DATA SHOWN:
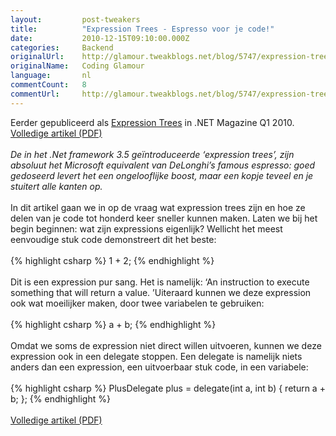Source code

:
 ```yaml
---
layout:         post-tweakers
title:          "Expression Trees - Espresso voor je code!"
date:           2010-12-15T09:10:00.000Z
categories:     Backend
originalUrl:    http://glamour.tweakblogs.net/blog/5747/expression-trees-espresso-voor-je-code%21.html
originalName:   Coding Glamour
language:       nl
commentCount:   8
commentUrl:     http://glamour.tweakblogs.net/blog/5747/expression-trees-espresso-voor-je-code%21.html#reacties
---
```


   <p class="article">Eerder gepubliceerd als <a href="http://www.dotnetmag.nl/Artikel/1192/Expression-Trees"
  rel="external">Expression Trees</a> in .NET Magazine Q1 2010. <a href="http://www.dotnetmag.nl/IBL/GetArticle.aspx?code=1192"
  rel="external">Volledige artikel (PDF)</a>
  <br>
  <br>
<i>De in het .Net framework 3.5 ge&#xEF;ntroduceerde &#x2018;expression trees&#x2019;, zijn  absoluut het Microsoft equivalent van DeLonghi&#x2019;s famous espresso:  goed gedoseerd levert het een ongelooflijke boost, maar een kopje teveel en je stuitert alle kanten op.</i>
  <br>
  <br>In dit artikel gaan we in op de vraag wat expression trees zijn en hoe
  ze delen van je code tot honderd keer sneller kunnen maken. Laten we bij
  het begin beginnen: wat zijn expressions eigenlijk? Wellicht het meest
  eenvoudige stuk code demonstreert dit het beste:
  <!--more-->
  <br>
  <br>
{% highlight csharp %}
1 + 2;
{% endhighlight %}
  <br>
  <br>Dit is een expression pur sang. Het is namelijk: &#x2018;An instruction
  to execute something that will return a value. &#x2019;Uiteraard kunnen
  we deze expression ook wat moeilijker maken, door twee variabelen te gebruiken:
  <br>
  <br>
{% highlight csharp %}
a + b;
{% endhighlight %}
  <br>
  <br>Omdat we soms de expression niet direct willen uitvoeren, kunnen we deze
  expression ook in een delegate stoppen. Een delegate is namelijk niets
  anders dan een expression, een uitvoerbaar stuk code, in een variabele:
  <br>
  <br>
{% highlight csharp %}
PlusDelegate plus = delegate(int a, int b) { return a + b; };
{% endhighlight %}
  <br>
  <br>
<a href="http://www.dotnetmag.nl/IBL/GetArticle.aspx?code=1192" rel="external">Volledige artikel (PDF)</a>
</p>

ABOUT THIS EXERCISE:
Reproduce every line of the material above that has the string "Volledige".

EXERCISE RESULT:
  rel="external">Volledige artikel (PDF)</a>
<a href="http://www.dotnetmag.nl/IBL/GetArticle.aspx?code=1192" rel="external">Volledige artikel (PDF)</a>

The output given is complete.